A short life of the author
Ruth Ozeki (b. 12 March 1956) was born Ruth Lounsbury in New Haven, Connecticut, to a Japanese mother and an American father. She studied English and Asian Studies at Smith College, and is a Zen Buddhist priest in the Soto tradition.
Life and Career
My Year of Meats (1998) — about a Japanese-American filmmaker making a documentary about American beef for Japanese television, who uncovers the hormones and antibiotics in the U.S. meat industry — is her debut: funny, angry, and deeply researched.

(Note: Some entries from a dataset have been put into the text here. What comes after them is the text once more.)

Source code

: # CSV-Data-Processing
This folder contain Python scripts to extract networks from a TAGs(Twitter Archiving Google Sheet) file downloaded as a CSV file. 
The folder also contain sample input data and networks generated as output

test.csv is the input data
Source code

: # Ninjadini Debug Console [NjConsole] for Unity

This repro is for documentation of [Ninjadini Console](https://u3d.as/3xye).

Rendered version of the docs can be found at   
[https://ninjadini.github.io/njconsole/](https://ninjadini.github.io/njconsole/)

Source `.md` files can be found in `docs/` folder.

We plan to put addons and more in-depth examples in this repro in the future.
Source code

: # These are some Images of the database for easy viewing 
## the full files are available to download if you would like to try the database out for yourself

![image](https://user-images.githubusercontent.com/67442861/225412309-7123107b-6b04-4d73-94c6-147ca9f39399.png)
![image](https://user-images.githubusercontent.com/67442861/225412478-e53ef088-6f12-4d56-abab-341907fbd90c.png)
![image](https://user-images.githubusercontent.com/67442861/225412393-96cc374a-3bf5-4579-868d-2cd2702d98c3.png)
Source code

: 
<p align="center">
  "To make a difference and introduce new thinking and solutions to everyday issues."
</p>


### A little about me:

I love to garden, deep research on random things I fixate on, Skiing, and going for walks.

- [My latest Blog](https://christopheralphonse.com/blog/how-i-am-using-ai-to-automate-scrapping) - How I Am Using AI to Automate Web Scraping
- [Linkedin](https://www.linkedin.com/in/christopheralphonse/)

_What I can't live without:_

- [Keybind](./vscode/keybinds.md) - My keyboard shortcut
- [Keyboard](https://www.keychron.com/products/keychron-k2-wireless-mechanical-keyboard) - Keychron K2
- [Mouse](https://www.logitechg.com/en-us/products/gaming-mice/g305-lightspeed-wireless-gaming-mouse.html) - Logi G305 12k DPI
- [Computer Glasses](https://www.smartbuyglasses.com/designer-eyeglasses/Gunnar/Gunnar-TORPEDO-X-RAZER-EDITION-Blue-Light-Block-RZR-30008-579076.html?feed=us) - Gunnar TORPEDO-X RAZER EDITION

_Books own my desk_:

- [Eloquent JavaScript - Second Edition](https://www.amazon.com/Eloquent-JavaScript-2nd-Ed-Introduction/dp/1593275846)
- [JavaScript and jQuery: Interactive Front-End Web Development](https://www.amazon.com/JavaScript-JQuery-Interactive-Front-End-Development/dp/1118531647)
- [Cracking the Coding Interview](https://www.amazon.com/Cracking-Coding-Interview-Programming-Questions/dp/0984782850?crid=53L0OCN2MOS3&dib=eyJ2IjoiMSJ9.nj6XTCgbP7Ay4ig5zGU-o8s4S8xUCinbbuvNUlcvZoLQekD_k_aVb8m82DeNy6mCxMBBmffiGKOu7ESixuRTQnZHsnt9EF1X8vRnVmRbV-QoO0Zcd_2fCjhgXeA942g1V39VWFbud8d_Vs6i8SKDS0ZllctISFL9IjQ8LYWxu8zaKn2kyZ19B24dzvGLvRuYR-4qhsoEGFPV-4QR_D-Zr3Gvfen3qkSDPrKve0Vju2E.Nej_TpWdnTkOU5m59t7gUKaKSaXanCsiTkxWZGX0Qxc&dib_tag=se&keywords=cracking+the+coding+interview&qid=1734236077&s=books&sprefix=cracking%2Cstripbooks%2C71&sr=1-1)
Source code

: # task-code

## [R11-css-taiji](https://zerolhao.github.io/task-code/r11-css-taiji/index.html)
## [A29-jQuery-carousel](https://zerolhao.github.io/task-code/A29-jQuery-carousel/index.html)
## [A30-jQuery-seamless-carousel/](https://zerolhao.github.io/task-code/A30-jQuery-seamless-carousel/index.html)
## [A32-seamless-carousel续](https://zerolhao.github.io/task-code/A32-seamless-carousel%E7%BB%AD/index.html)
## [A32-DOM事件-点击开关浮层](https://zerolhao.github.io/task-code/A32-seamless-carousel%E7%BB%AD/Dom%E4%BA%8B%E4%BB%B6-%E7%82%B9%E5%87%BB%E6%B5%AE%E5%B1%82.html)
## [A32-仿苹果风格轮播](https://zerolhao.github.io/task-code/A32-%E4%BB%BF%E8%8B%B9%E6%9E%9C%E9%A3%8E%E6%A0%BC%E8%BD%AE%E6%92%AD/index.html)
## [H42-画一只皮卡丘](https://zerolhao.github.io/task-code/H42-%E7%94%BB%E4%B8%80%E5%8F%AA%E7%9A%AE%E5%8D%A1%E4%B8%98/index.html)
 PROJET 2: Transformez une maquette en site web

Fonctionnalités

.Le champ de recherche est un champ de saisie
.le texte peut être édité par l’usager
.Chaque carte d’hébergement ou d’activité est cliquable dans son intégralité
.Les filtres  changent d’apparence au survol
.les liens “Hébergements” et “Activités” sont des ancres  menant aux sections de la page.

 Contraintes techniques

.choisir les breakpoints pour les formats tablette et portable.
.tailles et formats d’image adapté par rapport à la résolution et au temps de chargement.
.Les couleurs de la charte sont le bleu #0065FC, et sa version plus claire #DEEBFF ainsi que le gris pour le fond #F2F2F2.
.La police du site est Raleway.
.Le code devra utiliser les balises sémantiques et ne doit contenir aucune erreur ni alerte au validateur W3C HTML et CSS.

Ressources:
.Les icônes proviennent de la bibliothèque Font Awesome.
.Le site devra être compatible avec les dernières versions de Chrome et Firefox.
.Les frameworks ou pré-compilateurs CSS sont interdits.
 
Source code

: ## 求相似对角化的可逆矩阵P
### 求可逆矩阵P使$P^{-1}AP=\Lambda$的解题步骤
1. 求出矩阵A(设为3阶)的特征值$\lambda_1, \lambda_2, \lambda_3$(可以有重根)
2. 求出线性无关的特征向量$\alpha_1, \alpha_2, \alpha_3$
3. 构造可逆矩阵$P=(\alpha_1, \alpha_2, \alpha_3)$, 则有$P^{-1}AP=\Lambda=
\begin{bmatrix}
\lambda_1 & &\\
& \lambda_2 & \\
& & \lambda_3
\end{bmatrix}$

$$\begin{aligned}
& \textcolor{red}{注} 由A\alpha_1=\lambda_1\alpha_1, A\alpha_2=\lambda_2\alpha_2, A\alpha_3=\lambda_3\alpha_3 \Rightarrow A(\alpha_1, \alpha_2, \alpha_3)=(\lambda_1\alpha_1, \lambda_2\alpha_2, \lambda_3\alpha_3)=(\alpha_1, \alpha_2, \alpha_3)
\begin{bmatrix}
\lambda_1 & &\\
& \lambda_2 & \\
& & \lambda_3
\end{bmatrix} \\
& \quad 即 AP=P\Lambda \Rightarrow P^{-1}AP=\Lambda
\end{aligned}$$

A Tale for the Time Being (2013) — about a Japanese-American writer on a Canadian island who finds a Hello Kitty lunchbox washed up on the beach containing the diary of a Japanese schoolgirl — was shortlisted for the Booker Prize. It weaves together Zen Buddhism, quantum physics, kamikaze pilots, and Japanese schoolgirl bullying. The Book of Form and Emptiness (2021) — about a boy who hears objects speak after his father’s death — won the Women’s Prize for Fiction.
Major Works and Themes
Ozeki writes about the interconnection of all things — food systems, Buddhist philosophy, environmental activism, and the relationship between reader and writer. Her novels are warm, intellectually curious, and structurally inventive.
Key Works
- A Tale for the Time Being (2013)
- The Book of Form and Emptiness (2021)
Collecting Ozeki
A Tale for the Time Being first edition (Viking, 2013) signed copies bring $30–$80. Ozeki continues to publish.